The data:
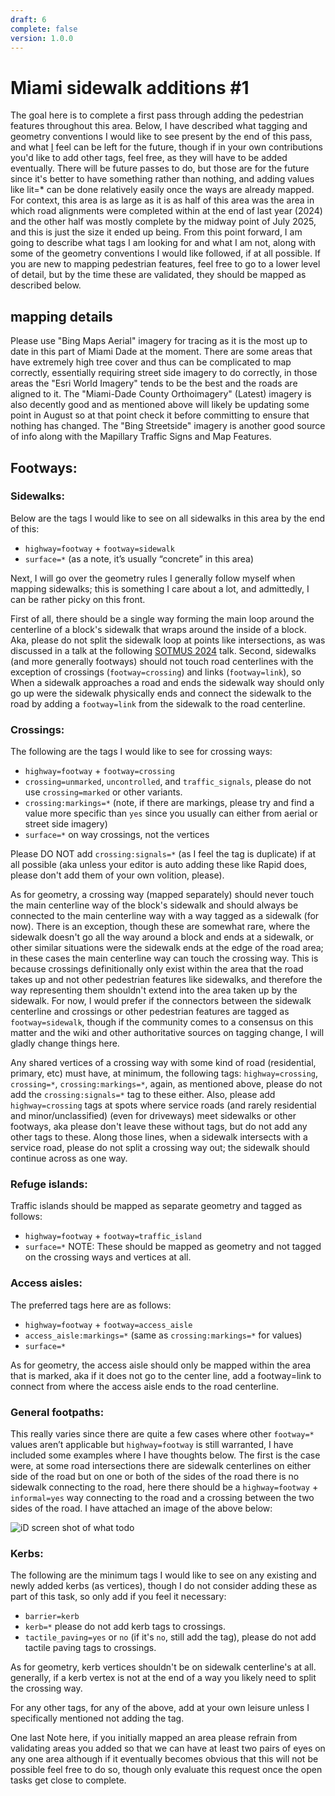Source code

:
 ```yaml
---
draft: 6
complete: false
version: 1.0.0
---
```


# Miami sidewalk additions #1

The goal here is to complete a first pass through adding the pedestrian features throughout this area. Below, I have described what tagging and geometry conventions I would like to see present by the end of this pass, and what [I](https://www.openstreetmap.org/user/Udarian) feel can be left for the future, though if in your own contributions you'd like to add other tags, feel free, as they will have to be added eventually. There will be future passes to do, but those are for the future since it's better to have something rather than nothing, and adding values like lit=* can be done relatively easily once the ways are already mapped.
For context, this area is as large as it is as half of this area was the area in which road alignments were completed within at the end of last year (2024) and the  other half was mostly complete by the midway point of July 2025, and this is just the size it ended up being. From this point forward, I am going to describe what tags I am looking for and what I am not, along with some of the geometry conventions I would like followed, if at all possible. If you are new to mapping pedestrian features, feel free to go to a lower level of detail, but by the time these are validated, they should be mapped as described below. 

## mapping details

Please use "Bing Maps Aerial" imagery for tracing as it is the most up to date in this part of Miami Dade at the moment. There are some areas that have extremely high tree cover and thus can be complicated to map correctly, essentially requiring street side imagery to do correctly, in those areas the "Esri World Imagery" tends to be the best and the roads are aligned to it. The "Miami-Dade County Orthoimagery" (Latest) imagery is also decently good and as mentioned above will likely be updating some point in August so at that point check it before committing to ensure that nothing has changed. The "Bing Streetside" imagery is another good source of info along with the Mapillary Traffic Signs and Map Features.



## Footways:

### Sidewalks:

Below are the tags I would like to see on all sidewalks in this area by the end of this:

 - `highway=footway` + `footway=sidewalk`
 - `surface=*` (as a note, it’s usually “concrete” in this area) 

Next, I will go over the geometry rules I generally follow myself when mapping sidewalks; this is something I care about a lot, and admittedly, I can be rather picky on this front.

First of all, there should be a single way forming the main loop around the centerline of a block's sidewalk that wraps around the inside of a block. Aka, please do not split the sidewalk loop at points like intersections, as was discussed in a talk at the following [SOTMUS 2024](https://openstreetmap.us/events/state-of-the-map-us/2024/standardizing-osm-pedestrian-networks/) talk. Second, sidewalks (and more generally footways) should not touch road centerlines with the exception of crossings (`footway=crossing`) and links (`footway=link`), so When a sidewalk approaches a road and ends the sidewalk way should only go up were the sidewalk physically ends and connect the sidewalk to the road by adding a `footway=link` from the sidewalk to the road centerline.

### Crossings:

The following are the tags I would like to see for crossing ways:

 - `highway=footway` + `footway=crossing` 
 - `crossing=unmarked`, `uncontrolled`, and `traffic_signals`, please do not use `crossing=marked` or other variants.
 - `crossing:markings=*` (note, if there are markings, please try and find a value more specific than `yes` since you usually can either from aerial or street side imagery)
 - `surface=*` on way crossings, not the vertices

Please DO NOT add `crossing:signals=*` (as I feel the tag is duplicate) if at all possible (aka unless your editor is auto adding these like Rapid does, please don't add them of your own volition, please).

As for geometry, a crossing way (mapped separately) should never touch the main centerline way of the block's sidewalk and should always be connected to the main centerline way with a way tagged as a sidewalk (for now). There is an exception, though these are somewhat rare, where the sidewalk doesn't go all the way around a block and ends at a sidewalk, or other similar situations were the sidewalk ends at the edge of the road area; in these cases the main centerline way can touch the crossing way. This is because crossings definitionally only exist within the area that the road takes up and not other pedestrian features like sidewalks, and therefore the way representing them shouldn't extend into the area taken up by the sidewalk. For now, I would prefer if the connectors between the sidewalk centerline and crossings or other pedestrian features are tagged as `footway=sidewalk`, though if the community comes to a consensus on this matter and the wiki and other authoritative sources on tagging change, I will gladly change things here.

Any shared vertices of a crossing way with some kind of road (residential, primary, etc) must have, at minimum, the following tags: `highway=crossing`, `crossing=*`, `crossing:markings=*`, again, as mentioned above, please do not add the `crossing:signals=*` tag to these either.
Also, please add `highway=crossing` tags at spots where service roads (and rarely residential and minor/unclassified) (even for driveways) meet sidewalks or other footways, aka please don't leave these without tags, but do not add any other tags to these. Along those lines, when a sidewalk intersects with a service road, please do not split a crossing way out; the sidewalk should continue across as one way.

### Refuge islands:

Traffic islands should be mapped as separate geometry and tagged as follows:

 - `highway=footway` + `footway=traffic_island`
 - `surface=*`
NOTE: These should be mapped as geometry and not tagged on the crossing ways and vertices at all.

### Access aisles:

The preferred tags here are as follows:

 - `highway=footway` + `footway=access_aisle`
 - `access_aisle:markings=*` (same as `crossing:markings=*` for values)
 - `surface=*`

As for geometry, the access aisle should only be mapped within the area that is marked, aka if it does not go to the center line, add a footway=link to connect from where the access aisle ends to the road centerline.

### General footpaths:

This really varies since there are quite a few cases where other `footway=*` values aren’t applicable but `highway=footway` is still warranted, I have included some examples where I have thoughts below. The first is the case were, at some road intersections there are sidewalk centerlines on either side of the road but on one or both of the sides of the road there is no sidewalk connecting to the road, here there should be a `highway=footway` + `informal=yes` way connecting to the road and a crossing between the two sides of the road. I have attached an image of the above below:

![iD screen shot of what todo](/informal%20footway%20how%20to.png)

### Kerbs:

The following are the minimum tags I would like to see on any existing and newly added kerbs (as vertices), though I do not consider adding these as part of this task, so only add if you feel it necessary:

 - `barrier=kerb`
 - `kerb=*` please do not add kerb tags to crossings.
 - `tactile_paving=yes` or `no` (if it's `no`, still add the tag), please do not add tactile paving tags to crossings.

As for geometry, kerb vertices shouldn't be on sidewalk centerline's at all. generally, if a kerb vertex is not at the end of a way you likely need to split the crossing way. 

For any other tags, for any of the above, add at your own leisure unless I specifically mentioned not adding the tag.

One last Note here, if you initially mapped an area please refrain from validating areas you added so that we can have at least two pairs of eyes on any one area although if it eventually becomes obvious that this will not be possible feel free to do so, though only evaluate this request once the open tasks get close to complete.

Exercise aim:
Return a word-for-word copy of the lines above from the one holding "kerb tags to crossings." through the one holding "As for geometry, kerb", with both of them included and nothing besides.

Task output:
 - `kerb=*` please do not add kerb tags to crossings.
 - `tactile_paving=yes` or `no` (if it's `no`, still add the tag), please do not add tactile paving tags to crossings.

As for geometry, kerb vertices shouldn't be on sidewalk centerline's at all. generally, if a kerb vertex is not at the end of a way you likely need to split the crossing way. 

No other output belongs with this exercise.